## Information supplied
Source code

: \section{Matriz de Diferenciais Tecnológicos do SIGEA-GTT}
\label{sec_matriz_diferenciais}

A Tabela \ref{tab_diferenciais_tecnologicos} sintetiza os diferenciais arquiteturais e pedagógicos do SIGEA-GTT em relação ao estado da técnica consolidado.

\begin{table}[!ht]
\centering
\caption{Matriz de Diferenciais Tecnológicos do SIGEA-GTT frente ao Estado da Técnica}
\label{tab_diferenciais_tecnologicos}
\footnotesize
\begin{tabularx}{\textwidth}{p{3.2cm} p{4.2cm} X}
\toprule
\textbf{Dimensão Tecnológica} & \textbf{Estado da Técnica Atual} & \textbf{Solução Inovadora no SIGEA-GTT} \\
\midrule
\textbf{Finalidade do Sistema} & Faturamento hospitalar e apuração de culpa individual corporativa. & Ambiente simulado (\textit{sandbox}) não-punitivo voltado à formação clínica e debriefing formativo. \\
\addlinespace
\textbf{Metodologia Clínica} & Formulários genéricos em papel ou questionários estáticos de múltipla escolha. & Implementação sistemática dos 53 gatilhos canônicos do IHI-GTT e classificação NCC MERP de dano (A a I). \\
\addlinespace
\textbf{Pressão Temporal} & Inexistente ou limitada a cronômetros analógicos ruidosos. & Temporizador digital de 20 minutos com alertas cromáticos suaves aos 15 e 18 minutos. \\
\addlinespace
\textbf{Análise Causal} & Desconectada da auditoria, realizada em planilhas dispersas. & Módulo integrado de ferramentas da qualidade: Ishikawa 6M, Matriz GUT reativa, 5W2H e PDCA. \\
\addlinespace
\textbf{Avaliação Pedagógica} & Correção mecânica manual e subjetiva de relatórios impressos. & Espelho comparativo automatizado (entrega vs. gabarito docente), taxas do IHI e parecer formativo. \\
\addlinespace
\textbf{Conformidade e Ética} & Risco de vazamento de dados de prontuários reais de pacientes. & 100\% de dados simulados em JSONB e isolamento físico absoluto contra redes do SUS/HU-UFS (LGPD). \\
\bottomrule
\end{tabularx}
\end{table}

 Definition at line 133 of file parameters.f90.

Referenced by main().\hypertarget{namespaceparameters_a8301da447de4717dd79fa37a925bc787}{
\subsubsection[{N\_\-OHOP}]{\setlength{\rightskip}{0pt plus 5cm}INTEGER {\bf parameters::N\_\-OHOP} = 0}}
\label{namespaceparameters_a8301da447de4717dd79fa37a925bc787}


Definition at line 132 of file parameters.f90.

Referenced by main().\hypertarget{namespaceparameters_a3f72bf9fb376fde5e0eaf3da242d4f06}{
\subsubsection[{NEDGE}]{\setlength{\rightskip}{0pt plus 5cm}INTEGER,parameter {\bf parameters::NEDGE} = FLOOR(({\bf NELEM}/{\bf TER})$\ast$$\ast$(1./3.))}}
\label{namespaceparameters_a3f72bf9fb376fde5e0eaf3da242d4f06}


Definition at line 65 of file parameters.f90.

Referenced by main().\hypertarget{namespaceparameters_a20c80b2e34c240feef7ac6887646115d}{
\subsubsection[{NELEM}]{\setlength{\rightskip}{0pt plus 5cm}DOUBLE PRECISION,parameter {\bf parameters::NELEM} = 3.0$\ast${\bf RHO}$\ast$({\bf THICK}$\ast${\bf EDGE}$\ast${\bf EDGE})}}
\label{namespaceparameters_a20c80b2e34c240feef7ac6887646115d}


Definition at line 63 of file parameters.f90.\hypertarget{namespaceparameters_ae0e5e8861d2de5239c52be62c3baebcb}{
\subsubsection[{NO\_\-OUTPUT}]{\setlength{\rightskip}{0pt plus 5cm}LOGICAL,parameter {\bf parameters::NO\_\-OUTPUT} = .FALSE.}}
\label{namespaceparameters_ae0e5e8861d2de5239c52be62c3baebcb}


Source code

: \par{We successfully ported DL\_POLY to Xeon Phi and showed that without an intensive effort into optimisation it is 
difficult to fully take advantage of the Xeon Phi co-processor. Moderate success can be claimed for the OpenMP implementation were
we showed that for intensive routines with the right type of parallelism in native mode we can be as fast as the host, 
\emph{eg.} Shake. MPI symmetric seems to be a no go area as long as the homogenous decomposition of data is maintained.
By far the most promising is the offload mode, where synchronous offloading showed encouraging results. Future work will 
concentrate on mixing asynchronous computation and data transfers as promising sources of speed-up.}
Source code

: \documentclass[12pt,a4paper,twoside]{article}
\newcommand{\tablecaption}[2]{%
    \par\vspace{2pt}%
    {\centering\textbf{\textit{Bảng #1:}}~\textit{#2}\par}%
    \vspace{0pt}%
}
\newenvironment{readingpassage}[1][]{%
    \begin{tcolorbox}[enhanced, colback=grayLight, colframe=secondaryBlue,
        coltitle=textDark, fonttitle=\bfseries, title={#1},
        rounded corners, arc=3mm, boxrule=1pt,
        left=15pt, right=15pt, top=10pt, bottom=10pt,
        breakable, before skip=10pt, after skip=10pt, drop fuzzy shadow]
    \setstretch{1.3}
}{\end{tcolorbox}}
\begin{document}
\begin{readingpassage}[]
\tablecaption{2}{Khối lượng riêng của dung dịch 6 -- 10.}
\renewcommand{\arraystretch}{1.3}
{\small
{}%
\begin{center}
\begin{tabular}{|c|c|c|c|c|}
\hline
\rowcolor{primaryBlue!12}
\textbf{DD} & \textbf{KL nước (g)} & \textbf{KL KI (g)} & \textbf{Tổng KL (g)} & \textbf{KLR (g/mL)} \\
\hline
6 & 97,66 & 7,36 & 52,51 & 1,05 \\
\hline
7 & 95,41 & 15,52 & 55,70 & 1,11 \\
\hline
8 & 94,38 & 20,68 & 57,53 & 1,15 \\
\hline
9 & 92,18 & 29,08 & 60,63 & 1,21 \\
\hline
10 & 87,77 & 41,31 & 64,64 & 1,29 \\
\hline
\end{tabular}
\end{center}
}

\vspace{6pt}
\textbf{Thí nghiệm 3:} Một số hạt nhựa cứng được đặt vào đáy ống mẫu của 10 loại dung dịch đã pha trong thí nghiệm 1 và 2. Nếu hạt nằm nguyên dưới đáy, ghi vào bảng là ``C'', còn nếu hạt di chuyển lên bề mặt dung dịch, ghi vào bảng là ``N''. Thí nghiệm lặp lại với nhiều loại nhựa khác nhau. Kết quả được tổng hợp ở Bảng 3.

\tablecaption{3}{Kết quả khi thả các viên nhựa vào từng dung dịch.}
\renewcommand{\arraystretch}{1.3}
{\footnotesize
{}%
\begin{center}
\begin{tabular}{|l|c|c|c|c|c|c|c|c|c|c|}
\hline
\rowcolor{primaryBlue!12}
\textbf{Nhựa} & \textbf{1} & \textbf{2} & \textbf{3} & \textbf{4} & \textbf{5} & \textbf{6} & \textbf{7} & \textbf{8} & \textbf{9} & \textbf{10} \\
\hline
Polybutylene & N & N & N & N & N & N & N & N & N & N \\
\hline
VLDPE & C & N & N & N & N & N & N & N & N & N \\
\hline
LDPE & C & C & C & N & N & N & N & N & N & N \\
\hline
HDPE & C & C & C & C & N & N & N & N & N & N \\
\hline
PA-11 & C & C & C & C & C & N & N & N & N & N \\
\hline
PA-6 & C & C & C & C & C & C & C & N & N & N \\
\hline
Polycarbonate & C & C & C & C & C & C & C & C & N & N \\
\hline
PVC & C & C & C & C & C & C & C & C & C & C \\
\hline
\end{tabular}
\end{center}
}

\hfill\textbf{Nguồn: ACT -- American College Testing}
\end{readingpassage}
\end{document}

## Exercise
Transcribe every entry in the listing, word for word.

## Final answer
Source code

: \section{Matriz de Diferenciais Tecnológicos do SIGEA-GTT}
\label{sec_matriz_diferenciais}

A Tabela \ref{tab_diferenciais_tecnologicos} sintetiza os diferenciais arquiteturais e pedagógicos do SIGEA-GTT em relação ao estado da técnica consolidado.

\begin{table}[!ht]
\centering
\caption{Matriz de Diferenciais Tecnológicos do SIGEA-GTT frente ao Estado da Técnica}
\label{tab_diferenciais_tecnologicos}
\footnotesize
\begin{tabularx}{\textwidth}{p{3.2cm} p{4.2cm} X}
\toprule
\textbf{Dimensão Tecnológica} & \textbf{Estado da Técnica Atual} & \textbf{Solução Inovadora no SIGEA-GTT} \\
\midrule
\textbf{Finalidade do Sistema} & Faturamento hospitalar e apuração de culpa individual corporativa. & Ambiente simulado (\textit{sandbox}) não-punitivo voltado à formação clínica e debriefing formativo. \\
\addlinespace
\textbf{Metodologia Clínica} & Formulários genéricos em papel ou questionários estáticos de múltipla escolha. & Implementação sistemática dos 53 gatilhos canônicos do IHI-GTT e classificação NCC MERP de dano (A a I). \\
\addlinespace
\textbf{Pressão Temporal} & Inexistente ou limitada a cronômetros analógicos ruidosos. & Temporizador digital de 20 minutos com alertas cromáticos suaves aos 15 e 18 minutos. \\
\addlinespace
\textbf{Análise Causal} & Desconectada da auditoria, realizada em planilhas dispersas. & Módulo integrado de ferramentas da qualidade: Ishikawa 6M, Matriz GUT reativa, 5W2H e PDCA. \\
\addlinespace
\textbf{Avaliação Pedagógica} & Correção mecânica manual e subjetiva de relatórios impressos. & Espelho comparativo automatizado (entrega vs. gabarito docente), taxas do IHI e parecer formativo. \\
\addlinespace
\textbf{Conformidade e Ética} & Risco de vazamento de dados de prontuários reais de pacientes. & 100\% de dados simulados em JSONB e isolamento físico absoluto contra redes do SUS/HU-UFS (LGPD). \\
\bottomrule
\end{tabularx}
\end{table}

 Definition at line 133 of file parameters.f90.

Referenced by main().\hypertarget{namespaceparameters_a8301da447de4717dd79fa37a925bc787}{
\subsubsection[{N\_\-OHOP}]{\setlength{\rightskip}{0pt plus 5cm}INTEGER {\bf parameters::N\_\-OHOP} = 0}}
\label{namespaceparameters_a8301da447de4717dd79fa37a925bc787}


Definition at line 132 of file parameters.f90.

Referenced by main().\hypertarget{namespaceparameters_a3f72bf9fb376fde5e0eaf3da242d4f06}{
\subsubsection[{NEDGE}]{\setlength{\rightskip}{0pt plus 5cm}INTEGER,parameter {\bf parameters::NEDGE} = FLOOR(({\bf NELEM}/{\bf TER})$\ast$$\ast$(1./3.))}}
\label{namespaceparameters_a3f72bf9fb376fde5e0eaf3da242d4f06}


Definition at line 65 of file parameters.f90.

Referenced by main().\hypertarget{namespaceparameters_a20c80b2e34c240feef7ac6887646115d}{
\subsubsection[{NELEM}]{\setlength{\rightskip}{0pt plus 5cm}DOUBLE PRECISION,parameter {\bf parameters::NELEM} = 3.0$\ast${\bf RHO}$\ast$({\bf THICK}$\ast${\bf EDGE}$\ast${\bf EDGE})}}
\label{namespaceparameters_a20c80b2e34c240feef7ac6887646115d}


Definition at line 63 of file parameters.f90.\hypertarget{namespaceparameters_ae0e5e8861d2de5239c52be62c3baebcb}{
\subsubsection[{NO\_\-OUTPUT}]{\setlength{\rightskip}{0pt plus 5cm}LOGICAL,parameter {\bf parameters::NO\_\-OUTPUT} = .FALSE.}}
\label{namespaceparameters_ae0e5e8861d2de5239c52be62c3baebcb}


Source code

: \par{We successfully ported DL\_POLY to Xeon Phi and showed that without an intensive effort into optimisation it is 
difficult to fully take advantage of the Xeon Phi co-processor. Moderate success can be claimed for the OpenMP implementation were
we showed that for intensive routines with the right type of parallelism in native mode we can be as fast as the host, 
\emph{eg.} Shake. MPI symmetric seems to be a no go area as long as the homogenous decomposition of data is maintained.
By far the most promising is the offload mode, where synchronous offloading showed encouraging results. Future work will 
concentrate on mixing asynchronous computation and data transfers as promising sources of speed-up.}
Source code

: \documentclass[12pt,a4paper,twoside]{article}
\newcommand{\tablecaption}[2]{%
    \par\vspace{2pt}%
    {\centering\textbf{\textit{Bảng #1:}}~\textit{#2}\par}%
    \vspace{0pt}%
}
\newenvironment{readingpassage}[1][]{%
    \begin{tcolorbox}[enhanced, colback=grayLight, colframe=secondaryBlue,
        coltitle=textDark, fonttitle=\bfseries, title={#1},
        rounded corners, arc=3mm, boxrule=1pt,
        left=15pt, right=15pt, top=10pt, bottom=10pt,
        breakable, before skip=10pt, after skip=10pt, drop fuzzy shadow]
    \setstretch{1.3}
}{\end{tcolorbox}}
\begin{document}
\begin{readingpassage}[]
\tablecaption{2}{Khối lượng riêng của dung dịch 6 -- 10.}
\renewcommand{\arraystretch}{1.3}
{\small
{}%
\begin{center}
\begin{tabular}{|c|c|c|c|c|}
\hline
\rowcolor{primaryBlue!12}
\textbf{DD} & \textbf{KL nước (g)} & \textbf{KL KI (g)} & \textbf{Tổng KL (g)} & \textbf{KLR (g/mL)} \\
\hline
6 & 97,66 & 7,36 & 52,51 & 1,05 \\
\hline
7 & 95,41 & 15,52 & 55,70 & 1,11 \\
\hline
8 & 94,38 & 20,68 & 57,53 & 1,15 \\
\hline
9 & 92,18 & 29,08 & 60,63 & 1,21 \\
\hline
10 & 87,77 & 41,31 & 64,64 & 1,29 \\
\hline
\end{tabular}
\end{center}
}

\vspace{6pt}
\textbf{Thí nghiệm 3:} Một số hạt nhựa cứng được đặt vào đáy ống mẫu của 10 loại dung dịch đã pha trong thí nghiệm 1 và 2. Nếu hạt nằm nguyên dưới đáy, ghi vào bảng là ``C'', còn nếu hạt di chuyển lên bề mặt dung dịch, ghi vào bảng là ``N''. Thí nghiệm lặp lại với nhiều loại nhựa khác nhau. Kết quả được tổng hợp ở Bảng 3.

\tablecaption{3}{Kết quả khi thả các viên nhựa vào từng dung dịch.}
\renewcommand{\arraystretch}{1.3}
{\footnotesize
{}%
\begin{center}
\begin{tabular}{|l|c|c|c|c|c|c|c|c|c|c|}
\hline
\rowcolor{primaryBlue!12}
\textbf{Nhựa} & \textbf{1} & \textbf{2} & \textbf{3} & \textbf{4} & \textbf{5} & \textbf{6} & \textbf{7} & \textbf{8} & \textbf{9} & \textbf{10} \\
\hline
Polybutylene & N & N & N & N & N & N & N & N & N & N \\
\hline
VLDPE & C & N & N & N & N & N & N & N & N & N \\
\hline
LDPE & C & C & C & N & N & N & N & N & N & N \\
\hline
HDPE & C & C & C & C & N & N & N & N & N & N \\
\hline
PA-11 & C & C & C & C & C & N & N & N & N & N \\
\hline
PA-6 & C & C & C & C & C & C & C & N & N & N \\
\hline
Polycarbonate & C & C & C & C & C & C & C & C & N & N \\
\hline
PVC & C & C & C & C & C & C & C & C & C & C \\
\hline
\end{tabular}
\end{center}
}

\hfill\textbf{Nguồn: ACT -- American College Testing}
\end{readingpassage}
\end{document}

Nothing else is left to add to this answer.